The “holiday season,” after all, has become a euphemism for the Season of Stuff. The newspapers delivered to the house bleed out ads and coupons for Stuff. Suddenly, every catalog company in the world has found my address, and is intent on selling me everything from a reindeer sweater for my nonexistent dog to a $1500 foot-massager/tooth-brusher.
The implicit message of all this ‘holiday’ consumerism is that if you love someone, you need to show them that you love them by Buying Them Stuff. The stretch for ‘stuff’ for Those Who Already Have Everything extends beyond the reasonable into the bizarre: a $1k diaper bag?
I’m not a fan of status symbols or logos generally, and am more inclined to be moved by an honest and thoughtful card than fancypants jewelry I will rarely wear. So maybe that’s why all this getting and spending doesn’t thrill me to the bone…and why I was so surprised to find that it was such an integral part of the Going-To-Camp-Experience as well.

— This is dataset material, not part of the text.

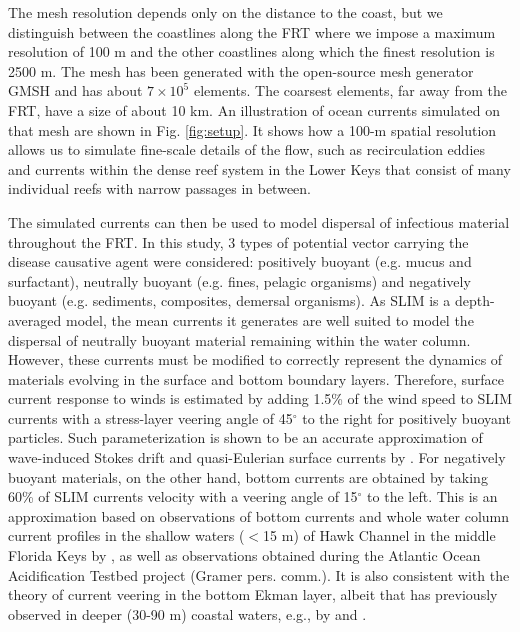 \documentclass[utf8]{frontiersSCNS}
\begin{document}
The mesh resolution depends only on the distance to the coast, but we distinguish between the coastlines along the FRT where we impose a maximum resolution of 100 m and the other coastlines along which the finest resolution is 2500 m. The mesh has been generated with the open-source mesh generator GMSH \citep{Geuzaine2009} and has about $7 \times 10^5$ elements. The coarsest elements, far away from the FRT, have a size of about 10 km. An illustration of ocean currents simulated on that mesh are shown in Fig. \ref{fig:setup}. It shows how a 100-m spatial resolution allows us to simulate fine-scale details of the flow, such as recirculation eddies and currents within the dense reef system in the Lower Keys that consist of many individual reefs with narrow passages in between. 

The simulated currents can then be used to model dispersal of infectious material throughout the FRT. In this study, 3 types of potential vector carrying the disease causative agent were considered: positively buoyant (e.g. mucus and surfactant), neutrally buoyant (e.g. fines, pelagic organisms) and negatively buoyant (e.g. sediments, composites, demersal organisms). As SLIM is a depth-averaged model, the mean currents it generates are well suited to model the dispersal of neutrally buoyant material remaining within the water column. However, these currents must be modified to correctly represent the dynamics of materials evolving in the surface and bottom boundary layers. Therefore, surface current response to winds is estimated by adding 1.5\% of the wind speed to SLIM currents with a stress-layer veering angle of 45$^\circ$ to the right for positively buoyant particles. Such parameterization is shown to be an accurate approximation of wave-induced Stokes drift and quasi-Eulerian surface currents by \citep{ardhuin2009observation}. For negatively buoyant materials, on the other hand, bottom currents are obtained by taking 60\% of SLIM currents velocity with a veering angle of 15$^\circ$ to the left. This is an approximation based on observations of bottom currents and whole water column current profiles in the shallow waters ($<$15 m) of Hawk Channel in the middle Florida Keys by \cite{smith2009influence}, as well as observations obtained during the Atlantic Ocean Acidification Testbed project (Gramer pers. comm.). It is also consistent with the theory of current veering in the bottom Ekman layer, albeit that has previously observed in deeper (30-90 m) coastal waters, e.g., by \cite{perlin2007organization} and \cite{kundu1976ekman}.
\end{document}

This idea that Buying Stuff equals Love is threaded almost seamlessly into the camp experience. Sending kids to camp for the first time, as most people become aware very quickly, involves purchasing tons of stuff you might not otherwise have occasion to buy, from moisture-wicking cargo pants to sleeping bags to ponchos. You do all this because it is necessary, because it is on the shopping list provided by the camp, and because you want to make sure your kid is as equipped as possible for a summer without you.

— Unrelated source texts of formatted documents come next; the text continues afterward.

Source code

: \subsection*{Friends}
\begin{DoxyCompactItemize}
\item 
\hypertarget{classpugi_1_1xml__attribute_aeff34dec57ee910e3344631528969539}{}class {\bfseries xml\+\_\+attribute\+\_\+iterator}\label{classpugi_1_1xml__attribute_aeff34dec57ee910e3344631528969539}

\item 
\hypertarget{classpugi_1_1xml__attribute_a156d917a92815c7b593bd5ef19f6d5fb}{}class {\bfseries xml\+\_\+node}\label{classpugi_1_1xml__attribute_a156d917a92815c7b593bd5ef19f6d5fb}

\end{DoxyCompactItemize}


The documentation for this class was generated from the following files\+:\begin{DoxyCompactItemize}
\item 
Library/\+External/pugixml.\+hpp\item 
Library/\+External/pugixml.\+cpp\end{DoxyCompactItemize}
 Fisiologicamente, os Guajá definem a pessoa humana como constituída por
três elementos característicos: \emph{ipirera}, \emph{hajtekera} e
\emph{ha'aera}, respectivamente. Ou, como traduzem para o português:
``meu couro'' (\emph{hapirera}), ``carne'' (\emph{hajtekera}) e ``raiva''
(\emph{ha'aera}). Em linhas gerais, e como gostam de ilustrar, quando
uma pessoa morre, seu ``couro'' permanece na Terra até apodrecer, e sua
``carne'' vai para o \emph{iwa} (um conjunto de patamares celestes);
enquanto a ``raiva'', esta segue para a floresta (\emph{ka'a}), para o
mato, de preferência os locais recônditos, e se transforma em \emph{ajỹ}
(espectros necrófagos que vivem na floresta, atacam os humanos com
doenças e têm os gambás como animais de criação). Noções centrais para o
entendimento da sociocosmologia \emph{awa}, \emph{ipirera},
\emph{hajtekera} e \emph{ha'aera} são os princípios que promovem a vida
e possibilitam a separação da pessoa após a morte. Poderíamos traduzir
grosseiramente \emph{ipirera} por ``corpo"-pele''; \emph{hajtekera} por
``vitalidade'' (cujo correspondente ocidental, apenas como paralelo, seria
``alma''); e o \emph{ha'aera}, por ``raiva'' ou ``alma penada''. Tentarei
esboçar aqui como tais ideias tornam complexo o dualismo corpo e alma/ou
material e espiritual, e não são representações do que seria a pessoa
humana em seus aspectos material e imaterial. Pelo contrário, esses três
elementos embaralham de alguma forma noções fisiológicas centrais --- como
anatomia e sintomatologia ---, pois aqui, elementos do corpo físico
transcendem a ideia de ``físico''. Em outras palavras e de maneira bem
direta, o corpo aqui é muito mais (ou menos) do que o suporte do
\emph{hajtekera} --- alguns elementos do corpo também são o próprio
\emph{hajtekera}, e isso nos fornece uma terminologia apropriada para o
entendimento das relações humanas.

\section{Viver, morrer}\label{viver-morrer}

Then we start getting into the “extras.” The battery-powered fans. The squirt bottles. A $30 nightlight shaped like a gummy bear. A $48 personalized yoga mat (for those moments of clarity, perhaps?). Pre-printed address labels so the poor kid won’t have to take the time to write out your home address on those letters. One mother told me that her local camp store recommended she purchase a portable chair for her son, telling her they were “popular because the kids don’t like to always sit in the grass.” Huh?? And, the same mother told me, “the de rigeur present to open when he gets to camp…because a kid who goes to a $10k summer camp really needs MORE GIFTS” And please don’t get me started on the second iPhone for when the camp confiscates the first one.